Sarcoptic mange, aka “Scabies,” is a parasitic skin disease caused by mites living on and burrowed within the skin of the host animal. Although these mites exhibit a host preference, they have zoonotic potential for causing skin problems in humans. Sarcoptic mange may be the cause of severe itch in dogs but may be cured with effective treatment.
Scabies (sarcoptic mange) causes a non-seasonal intensely pruritic (itchy) skin disease in dogs and is caused by the mite Sarcoptes scabiei var. canis. Although scabies mites are extremely small, they can cause severe itching and skin irritation that will decrease a dog’s quality of life significantly. Scabies is highly contagious and is primarily transmitted by direct contact with an infested animal. Transmission to humans or other animals via fomites such as bedding or grooming equipment can occur. Cats may be reservoirs for these mites, but do not usually need to be treated. Scabies mites can also transiently infest humans, resulting in itchy red bumps on the skin that typically resolve on their own within a few weeks but can remain for longer periods of time with repeated or continued contact with an affected animal.
The body sites typically affected in the dog include the ear flaps, elbows, ankles, and underside. Lesions and itchiness can become widespread, but the top of the back is usually spared. Early lesions are characterized by erythematous papular eruptions (red bumps) that develop thick yellowish crusts (scabs). With time, self-trauma results in patchy to widespread alopecia (hair loss), and generalized redness, pimples, and crusts. Hyperpigmentation (darkening of the skin) and lichenification (thickening of the skin) are common with chronicity. Some dogs are intensely itchy but have few lesions other than mild redness and occasional scabs. Others may have only mild itchiness yet have an abundance of mites. Some dogs will be asymptomatic carriers, meaning they will harbor the mites on their skin with no associated clinical signs. It is not uncommon for dogs with scabies to be diagnosed.

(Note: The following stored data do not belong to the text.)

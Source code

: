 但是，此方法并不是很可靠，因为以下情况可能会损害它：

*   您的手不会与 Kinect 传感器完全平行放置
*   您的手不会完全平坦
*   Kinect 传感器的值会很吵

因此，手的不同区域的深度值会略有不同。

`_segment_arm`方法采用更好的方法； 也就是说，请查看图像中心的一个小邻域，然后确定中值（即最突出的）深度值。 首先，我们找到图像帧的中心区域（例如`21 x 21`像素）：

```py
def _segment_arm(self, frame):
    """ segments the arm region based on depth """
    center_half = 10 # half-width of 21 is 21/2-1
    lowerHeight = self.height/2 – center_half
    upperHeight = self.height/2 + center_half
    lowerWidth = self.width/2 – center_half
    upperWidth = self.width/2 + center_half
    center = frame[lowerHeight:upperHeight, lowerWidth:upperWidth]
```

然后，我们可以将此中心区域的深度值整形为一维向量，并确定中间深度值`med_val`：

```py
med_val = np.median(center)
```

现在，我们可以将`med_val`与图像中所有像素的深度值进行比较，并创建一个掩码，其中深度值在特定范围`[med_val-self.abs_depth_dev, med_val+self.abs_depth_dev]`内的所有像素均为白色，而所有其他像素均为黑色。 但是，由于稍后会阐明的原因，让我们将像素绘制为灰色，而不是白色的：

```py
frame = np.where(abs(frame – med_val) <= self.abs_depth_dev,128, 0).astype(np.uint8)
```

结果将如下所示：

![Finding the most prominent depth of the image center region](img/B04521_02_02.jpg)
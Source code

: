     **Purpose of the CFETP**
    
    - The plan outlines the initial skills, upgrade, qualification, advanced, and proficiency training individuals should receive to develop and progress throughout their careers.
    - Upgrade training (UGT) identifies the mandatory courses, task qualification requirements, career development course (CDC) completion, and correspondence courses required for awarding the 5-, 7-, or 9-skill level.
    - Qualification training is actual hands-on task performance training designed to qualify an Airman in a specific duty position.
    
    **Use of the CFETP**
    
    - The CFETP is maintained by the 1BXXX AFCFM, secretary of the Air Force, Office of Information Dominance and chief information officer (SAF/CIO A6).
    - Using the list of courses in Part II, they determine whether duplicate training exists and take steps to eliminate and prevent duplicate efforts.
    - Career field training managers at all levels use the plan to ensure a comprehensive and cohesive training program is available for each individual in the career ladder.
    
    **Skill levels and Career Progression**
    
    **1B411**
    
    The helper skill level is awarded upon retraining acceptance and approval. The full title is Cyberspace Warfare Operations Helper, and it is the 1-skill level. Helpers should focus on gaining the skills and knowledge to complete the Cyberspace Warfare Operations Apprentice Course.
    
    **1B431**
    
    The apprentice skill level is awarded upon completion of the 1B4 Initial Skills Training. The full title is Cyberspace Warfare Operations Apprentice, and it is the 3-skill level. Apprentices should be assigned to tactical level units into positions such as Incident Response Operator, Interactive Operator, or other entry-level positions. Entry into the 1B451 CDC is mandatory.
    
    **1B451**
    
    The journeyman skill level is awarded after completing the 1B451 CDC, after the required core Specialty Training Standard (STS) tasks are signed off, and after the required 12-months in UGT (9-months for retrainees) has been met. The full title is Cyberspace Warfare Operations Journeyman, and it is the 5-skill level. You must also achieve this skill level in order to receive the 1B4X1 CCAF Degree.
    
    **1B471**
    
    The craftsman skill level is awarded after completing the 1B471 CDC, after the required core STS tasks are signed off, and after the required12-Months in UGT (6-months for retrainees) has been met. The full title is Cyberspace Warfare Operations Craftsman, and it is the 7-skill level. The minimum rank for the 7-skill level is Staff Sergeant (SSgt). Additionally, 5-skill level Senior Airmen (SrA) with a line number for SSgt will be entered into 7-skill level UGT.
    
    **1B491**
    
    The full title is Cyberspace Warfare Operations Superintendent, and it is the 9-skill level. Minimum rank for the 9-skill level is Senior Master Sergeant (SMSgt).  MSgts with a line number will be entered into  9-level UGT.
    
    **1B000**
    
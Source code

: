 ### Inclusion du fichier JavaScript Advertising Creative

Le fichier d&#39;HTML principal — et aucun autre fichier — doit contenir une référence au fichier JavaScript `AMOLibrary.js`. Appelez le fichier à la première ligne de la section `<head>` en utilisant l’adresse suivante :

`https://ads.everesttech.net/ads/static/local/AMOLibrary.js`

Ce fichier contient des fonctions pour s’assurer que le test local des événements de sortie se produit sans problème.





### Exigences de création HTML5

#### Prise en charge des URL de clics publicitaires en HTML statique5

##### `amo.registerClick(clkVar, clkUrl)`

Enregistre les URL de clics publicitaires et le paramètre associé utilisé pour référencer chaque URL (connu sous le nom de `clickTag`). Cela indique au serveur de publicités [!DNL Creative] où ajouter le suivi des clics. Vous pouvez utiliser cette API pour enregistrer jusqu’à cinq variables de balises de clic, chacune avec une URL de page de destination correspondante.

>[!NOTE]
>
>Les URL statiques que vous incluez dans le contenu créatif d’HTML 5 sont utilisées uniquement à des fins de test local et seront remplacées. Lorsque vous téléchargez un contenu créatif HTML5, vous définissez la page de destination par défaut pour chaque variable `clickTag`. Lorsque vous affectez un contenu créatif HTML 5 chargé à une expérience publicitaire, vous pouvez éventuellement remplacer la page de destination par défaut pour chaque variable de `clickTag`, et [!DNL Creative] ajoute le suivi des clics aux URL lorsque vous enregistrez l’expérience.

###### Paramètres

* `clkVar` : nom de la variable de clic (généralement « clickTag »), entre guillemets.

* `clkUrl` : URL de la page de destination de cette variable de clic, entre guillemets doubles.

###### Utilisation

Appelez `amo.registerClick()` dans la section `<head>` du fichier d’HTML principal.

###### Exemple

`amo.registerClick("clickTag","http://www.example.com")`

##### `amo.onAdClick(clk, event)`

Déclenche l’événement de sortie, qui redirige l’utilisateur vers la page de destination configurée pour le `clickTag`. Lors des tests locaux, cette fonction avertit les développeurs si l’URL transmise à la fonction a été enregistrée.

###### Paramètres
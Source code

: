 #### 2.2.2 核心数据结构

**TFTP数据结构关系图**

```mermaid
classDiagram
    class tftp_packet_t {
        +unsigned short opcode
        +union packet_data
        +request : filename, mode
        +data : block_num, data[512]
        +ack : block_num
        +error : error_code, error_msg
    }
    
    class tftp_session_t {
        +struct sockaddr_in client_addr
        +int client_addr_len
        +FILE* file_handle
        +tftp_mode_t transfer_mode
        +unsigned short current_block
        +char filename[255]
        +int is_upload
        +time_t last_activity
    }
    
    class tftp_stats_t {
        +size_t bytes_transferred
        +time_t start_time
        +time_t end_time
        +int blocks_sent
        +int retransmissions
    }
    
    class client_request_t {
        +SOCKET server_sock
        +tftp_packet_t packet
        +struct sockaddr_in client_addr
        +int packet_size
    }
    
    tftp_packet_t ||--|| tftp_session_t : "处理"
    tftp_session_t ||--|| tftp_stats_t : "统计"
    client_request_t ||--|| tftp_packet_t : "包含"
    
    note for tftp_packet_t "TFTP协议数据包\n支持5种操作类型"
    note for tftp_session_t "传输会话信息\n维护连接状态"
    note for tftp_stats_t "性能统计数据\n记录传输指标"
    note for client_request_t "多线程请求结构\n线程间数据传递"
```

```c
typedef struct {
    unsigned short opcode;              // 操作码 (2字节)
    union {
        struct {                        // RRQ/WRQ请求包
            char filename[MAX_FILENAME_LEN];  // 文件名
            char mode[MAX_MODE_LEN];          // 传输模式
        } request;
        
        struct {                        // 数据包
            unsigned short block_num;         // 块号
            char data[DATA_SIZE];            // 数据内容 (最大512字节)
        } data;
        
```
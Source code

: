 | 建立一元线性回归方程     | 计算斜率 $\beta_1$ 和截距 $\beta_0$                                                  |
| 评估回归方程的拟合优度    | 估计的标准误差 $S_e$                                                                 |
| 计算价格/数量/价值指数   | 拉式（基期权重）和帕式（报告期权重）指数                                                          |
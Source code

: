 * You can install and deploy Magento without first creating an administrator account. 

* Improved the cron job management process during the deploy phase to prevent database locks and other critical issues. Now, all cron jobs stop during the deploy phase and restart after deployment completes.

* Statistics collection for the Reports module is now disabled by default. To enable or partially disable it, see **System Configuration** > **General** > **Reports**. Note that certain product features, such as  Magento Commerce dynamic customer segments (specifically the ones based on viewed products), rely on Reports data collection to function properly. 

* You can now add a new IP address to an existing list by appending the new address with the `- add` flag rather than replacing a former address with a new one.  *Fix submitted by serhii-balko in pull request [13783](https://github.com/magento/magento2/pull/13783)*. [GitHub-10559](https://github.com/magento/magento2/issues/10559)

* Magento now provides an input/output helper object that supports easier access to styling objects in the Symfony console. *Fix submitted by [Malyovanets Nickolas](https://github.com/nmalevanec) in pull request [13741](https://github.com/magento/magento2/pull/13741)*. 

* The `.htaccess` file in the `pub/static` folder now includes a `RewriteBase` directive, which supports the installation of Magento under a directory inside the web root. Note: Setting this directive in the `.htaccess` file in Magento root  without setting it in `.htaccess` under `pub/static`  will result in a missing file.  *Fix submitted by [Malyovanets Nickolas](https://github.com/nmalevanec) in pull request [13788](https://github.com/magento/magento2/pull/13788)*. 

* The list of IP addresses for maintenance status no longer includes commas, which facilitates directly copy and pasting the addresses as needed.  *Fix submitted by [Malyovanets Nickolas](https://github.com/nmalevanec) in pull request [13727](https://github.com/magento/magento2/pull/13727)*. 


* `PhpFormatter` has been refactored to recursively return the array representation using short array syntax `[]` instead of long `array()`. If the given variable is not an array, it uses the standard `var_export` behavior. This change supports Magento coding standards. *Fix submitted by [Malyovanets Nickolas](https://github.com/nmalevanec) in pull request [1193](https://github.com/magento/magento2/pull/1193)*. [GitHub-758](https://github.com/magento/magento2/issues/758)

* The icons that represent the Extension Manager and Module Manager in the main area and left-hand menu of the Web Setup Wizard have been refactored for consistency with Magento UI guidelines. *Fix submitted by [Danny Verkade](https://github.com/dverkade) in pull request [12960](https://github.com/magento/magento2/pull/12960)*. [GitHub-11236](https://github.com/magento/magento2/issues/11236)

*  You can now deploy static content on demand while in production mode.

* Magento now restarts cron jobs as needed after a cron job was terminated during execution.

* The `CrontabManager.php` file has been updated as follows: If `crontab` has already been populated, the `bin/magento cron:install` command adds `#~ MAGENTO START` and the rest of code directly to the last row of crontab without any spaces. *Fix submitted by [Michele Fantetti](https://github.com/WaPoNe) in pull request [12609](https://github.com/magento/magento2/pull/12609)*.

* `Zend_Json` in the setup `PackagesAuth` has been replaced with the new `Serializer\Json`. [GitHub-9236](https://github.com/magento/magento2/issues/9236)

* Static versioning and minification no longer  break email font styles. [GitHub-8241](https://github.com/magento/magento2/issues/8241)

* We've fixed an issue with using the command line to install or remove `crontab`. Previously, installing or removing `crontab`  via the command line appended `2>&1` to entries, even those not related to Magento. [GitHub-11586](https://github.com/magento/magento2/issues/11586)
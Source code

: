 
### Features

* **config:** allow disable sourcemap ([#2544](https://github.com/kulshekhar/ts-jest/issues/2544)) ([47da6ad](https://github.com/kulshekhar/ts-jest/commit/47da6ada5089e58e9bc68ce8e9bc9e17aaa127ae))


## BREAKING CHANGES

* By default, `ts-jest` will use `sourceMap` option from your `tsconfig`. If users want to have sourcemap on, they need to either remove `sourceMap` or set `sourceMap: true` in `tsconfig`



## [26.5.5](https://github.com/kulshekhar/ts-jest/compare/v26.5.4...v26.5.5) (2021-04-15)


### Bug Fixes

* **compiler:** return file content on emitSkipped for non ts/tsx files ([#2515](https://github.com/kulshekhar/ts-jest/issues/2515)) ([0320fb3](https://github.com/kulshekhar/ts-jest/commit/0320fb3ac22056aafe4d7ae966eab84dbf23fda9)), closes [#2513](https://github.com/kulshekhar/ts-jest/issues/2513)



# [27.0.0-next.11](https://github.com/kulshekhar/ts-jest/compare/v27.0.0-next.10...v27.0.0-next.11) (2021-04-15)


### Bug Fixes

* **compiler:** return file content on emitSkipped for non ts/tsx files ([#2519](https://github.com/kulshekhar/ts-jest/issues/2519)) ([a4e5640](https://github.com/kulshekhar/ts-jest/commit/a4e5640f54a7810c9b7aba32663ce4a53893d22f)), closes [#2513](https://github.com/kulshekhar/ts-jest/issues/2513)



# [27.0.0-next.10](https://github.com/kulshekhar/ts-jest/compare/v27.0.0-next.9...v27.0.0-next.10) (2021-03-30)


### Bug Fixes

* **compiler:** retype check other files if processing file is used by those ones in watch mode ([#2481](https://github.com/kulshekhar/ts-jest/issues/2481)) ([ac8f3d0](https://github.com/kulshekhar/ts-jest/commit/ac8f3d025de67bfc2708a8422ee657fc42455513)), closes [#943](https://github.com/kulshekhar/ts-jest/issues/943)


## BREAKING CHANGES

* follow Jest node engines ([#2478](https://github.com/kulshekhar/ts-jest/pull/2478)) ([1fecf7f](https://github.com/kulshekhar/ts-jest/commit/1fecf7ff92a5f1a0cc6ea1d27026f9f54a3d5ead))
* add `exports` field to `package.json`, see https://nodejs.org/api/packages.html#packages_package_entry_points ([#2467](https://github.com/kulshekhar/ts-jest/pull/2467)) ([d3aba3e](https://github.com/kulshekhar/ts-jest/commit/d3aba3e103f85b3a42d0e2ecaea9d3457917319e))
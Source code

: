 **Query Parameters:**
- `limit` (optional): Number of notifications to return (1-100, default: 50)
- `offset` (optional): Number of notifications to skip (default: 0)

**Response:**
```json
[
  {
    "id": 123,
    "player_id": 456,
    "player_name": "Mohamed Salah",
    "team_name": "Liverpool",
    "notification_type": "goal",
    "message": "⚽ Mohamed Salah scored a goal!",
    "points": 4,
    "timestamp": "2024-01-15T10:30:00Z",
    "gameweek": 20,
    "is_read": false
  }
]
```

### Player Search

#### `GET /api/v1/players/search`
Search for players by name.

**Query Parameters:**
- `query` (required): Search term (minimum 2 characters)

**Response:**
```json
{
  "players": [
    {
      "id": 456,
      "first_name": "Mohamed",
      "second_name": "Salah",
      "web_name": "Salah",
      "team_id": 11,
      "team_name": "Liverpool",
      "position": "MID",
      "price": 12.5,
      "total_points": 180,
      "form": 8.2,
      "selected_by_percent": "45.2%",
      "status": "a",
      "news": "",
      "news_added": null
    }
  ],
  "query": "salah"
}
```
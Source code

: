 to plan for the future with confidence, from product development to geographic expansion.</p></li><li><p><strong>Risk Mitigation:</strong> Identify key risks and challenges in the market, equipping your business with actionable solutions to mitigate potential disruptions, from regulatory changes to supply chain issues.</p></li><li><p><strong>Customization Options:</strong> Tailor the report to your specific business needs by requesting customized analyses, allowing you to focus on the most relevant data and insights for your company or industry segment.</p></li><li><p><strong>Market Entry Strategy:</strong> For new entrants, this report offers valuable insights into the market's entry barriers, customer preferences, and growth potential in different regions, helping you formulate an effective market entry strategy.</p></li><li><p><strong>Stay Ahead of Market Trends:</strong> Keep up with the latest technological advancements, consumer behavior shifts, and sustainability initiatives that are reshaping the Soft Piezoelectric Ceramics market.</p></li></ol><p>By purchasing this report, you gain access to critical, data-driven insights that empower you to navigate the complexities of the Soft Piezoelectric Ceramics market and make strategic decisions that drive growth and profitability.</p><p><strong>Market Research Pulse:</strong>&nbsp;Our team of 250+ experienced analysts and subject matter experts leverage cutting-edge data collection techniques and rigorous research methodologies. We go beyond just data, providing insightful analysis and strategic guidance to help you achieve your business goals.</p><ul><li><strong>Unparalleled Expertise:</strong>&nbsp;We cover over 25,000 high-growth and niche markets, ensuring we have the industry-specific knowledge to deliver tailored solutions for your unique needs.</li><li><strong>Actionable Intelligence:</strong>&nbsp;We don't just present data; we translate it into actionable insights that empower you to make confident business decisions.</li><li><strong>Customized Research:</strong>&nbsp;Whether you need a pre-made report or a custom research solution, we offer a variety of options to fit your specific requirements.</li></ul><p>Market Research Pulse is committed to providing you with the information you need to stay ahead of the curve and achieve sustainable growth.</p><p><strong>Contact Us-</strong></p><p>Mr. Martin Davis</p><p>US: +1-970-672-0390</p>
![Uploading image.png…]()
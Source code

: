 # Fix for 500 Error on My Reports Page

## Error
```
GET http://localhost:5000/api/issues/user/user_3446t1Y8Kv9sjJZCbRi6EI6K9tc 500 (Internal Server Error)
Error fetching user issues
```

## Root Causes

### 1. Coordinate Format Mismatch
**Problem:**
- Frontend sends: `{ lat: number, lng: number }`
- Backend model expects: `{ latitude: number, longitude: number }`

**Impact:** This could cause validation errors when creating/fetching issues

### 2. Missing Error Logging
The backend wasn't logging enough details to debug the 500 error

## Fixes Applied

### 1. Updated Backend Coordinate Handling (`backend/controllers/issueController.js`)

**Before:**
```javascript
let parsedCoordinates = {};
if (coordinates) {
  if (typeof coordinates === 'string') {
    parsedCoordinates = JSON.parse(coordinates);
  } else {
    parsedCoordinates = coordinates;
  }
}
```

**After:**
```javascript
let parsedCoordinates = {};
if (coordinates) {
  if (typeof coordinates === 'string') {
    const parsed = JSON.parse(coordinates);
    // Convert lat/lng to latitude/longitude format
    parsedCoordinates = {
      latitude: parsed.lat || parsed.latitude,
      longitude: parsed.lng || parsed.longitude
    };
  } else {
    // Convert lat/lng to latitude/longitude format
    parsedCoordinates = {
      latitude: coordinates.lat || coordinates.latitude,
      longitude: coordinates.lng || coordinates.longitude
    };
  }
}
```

The diagnosis of scabies is based upon 1) a history of rapid onset of intense itching and progressive skin lesions, 2) having a likely source of infestation from visits to training or boarding facilities, dog shows, dog parks, grooming parlors, etc., 3) recognizing a potential exposure of the dog to other species known to harbor the mite, e.g., coyote or fox, and/or 4) having another in contact animal or human develop itching and rashes. The absence of itch among in-contact animals or their humans does not rule out scabies. To make a definitive diagnosis, one must demonstrate the presence of a life stage of the mite on the skin. This is typically achieved via superficial skin scrapings from multiple areas of the skin, which are then reviewed under a microscope. Unfortunately, scabies mites can be very difficult to find. Therefore, failure to find scabies does not rule out scabies, and trial treatment is often used if the degree of suspicion is high enough to justify empirical treatment.
Several products are effective for treatment of sarcoptic mange. Most recently, flea and tick preventatives in the isoxazoline class of drugs (including Nexgard®, Bravecto®, Credelio™, and Simparica ®) have successfully been utilized off-label for the treatment of scabies in dogs. These medications have revolutionized treatment of scabies by providing a much easier and safer treatment option than were available in the past. A veterinarian should be consulted about the most appropriate treatment plan for each individual pet.
People with suspicious lesions should consult a medical dermatologist for evaluation and treatment. All dogs in contact with the affected animal should be treated. Affected and in-contact animals should not socialize with other dogs. If a therapeutic trial does not result in the reduction and subsequent resolution of clinical signs within three to four weeks, the animal should be reassessed by a veterinarian for other causes of itch.